Data items:
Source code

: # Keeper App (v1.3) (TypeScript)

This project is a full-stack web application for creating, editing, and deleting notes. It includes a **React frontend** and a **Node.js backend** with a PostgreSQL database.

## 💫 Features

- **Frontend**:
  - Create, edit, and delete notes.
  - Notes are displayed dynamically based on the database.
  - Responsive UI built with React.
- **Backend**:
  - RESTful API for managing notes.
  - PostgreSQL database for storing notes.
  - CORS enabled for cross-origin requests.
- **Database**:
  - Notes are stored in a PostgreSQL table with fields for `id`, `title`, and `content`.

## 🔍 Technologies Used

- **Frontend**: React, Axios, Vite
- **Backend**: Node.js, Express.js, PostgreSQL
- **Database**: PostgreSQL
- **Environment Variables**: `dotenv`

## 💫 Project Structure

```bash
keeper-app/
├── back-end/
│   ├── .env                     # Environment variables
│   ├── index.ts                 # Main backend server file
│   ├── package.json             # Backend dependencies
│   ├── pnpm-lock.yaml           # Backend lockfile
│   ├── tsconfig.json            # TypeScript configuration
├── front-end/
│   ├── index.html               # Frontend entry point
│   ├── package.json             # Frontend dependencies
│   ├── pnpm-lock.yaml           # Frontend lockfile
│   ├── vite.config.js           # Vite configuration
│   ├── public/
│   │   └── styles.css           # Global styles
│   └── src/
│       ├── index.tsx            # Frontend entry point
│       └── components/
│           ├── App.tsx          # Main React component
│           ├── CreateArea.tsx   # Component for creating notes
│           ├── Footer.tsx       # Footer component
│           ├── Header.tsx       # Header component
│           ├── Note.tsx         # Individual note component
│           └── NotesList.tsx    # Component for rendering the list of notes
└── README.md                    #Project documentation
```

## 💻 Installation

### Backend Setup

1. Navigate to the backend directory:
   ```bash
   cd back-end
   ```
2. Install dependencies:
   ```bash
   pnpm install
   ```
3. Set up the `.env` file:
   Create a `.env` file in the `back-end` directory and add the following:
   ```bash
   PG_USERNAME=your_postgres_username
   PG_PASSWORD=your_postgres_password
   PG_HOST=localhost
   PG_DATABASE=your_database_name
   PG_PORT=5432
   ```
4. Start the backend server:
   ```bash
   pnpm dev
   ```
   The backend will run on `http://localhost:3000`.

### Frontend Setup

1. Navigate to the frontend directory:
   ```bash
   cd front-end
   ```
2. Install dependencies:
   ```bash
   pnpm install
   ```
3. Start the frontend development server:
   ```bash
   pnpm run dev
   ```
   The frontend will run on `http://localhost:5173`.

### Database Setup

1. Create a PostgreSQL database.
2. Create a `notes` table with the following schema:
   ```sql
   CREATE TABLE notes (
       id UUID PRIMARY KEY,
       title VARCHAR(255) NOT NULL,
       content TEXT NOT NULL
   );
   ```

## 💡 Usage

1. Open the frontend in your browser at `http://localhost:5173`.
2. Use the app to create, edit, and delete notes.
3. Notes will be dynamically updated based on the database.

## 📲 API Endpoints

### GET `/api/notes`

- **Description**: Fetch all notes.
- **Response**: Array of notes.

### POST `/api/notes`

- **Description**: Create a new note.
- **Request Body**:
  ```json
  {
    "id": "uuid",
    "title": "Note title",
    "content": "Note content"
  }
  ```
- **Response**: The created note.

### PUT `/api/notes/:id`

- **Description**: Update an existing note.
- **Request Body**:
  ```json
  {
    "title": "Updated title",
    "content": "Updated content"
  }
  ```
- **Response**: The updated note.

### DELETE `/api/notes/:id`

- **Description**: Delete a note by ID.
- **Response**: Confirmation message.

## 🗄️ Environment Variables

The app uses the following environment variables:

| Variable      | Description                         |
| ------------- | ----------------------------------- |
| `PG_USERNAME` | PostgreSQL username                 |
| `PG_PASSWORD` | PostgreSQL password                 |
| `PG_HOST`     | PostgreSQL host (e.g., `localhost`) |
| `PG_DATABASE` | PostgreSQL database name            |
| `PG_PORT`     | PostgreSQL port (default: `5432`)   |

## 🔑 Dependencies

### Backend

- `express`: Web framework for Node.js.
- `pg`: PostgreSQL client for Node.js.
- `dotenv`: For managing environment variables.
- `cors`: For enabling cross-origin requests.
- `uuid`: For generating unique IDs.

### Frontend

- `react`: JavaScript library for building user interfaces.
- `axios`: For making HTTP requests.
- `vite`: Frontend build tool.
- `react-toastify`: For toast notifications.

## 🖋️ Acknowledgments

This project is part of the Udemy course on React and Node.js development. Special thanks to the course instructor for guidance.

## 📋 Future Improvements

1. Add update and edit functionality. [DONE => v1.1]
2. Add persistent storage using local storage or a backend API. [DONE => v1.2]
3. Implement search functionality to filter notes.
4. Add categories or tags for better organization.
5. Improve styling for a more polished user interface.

## EXERCISE AIM
Filter the data, keeping only the lines that contain "server".

## SOLUTION TO THIS TASK
│   ├── index.ts                 # Main backend server file
4. Start the backend server:
3. Start the frontend development server:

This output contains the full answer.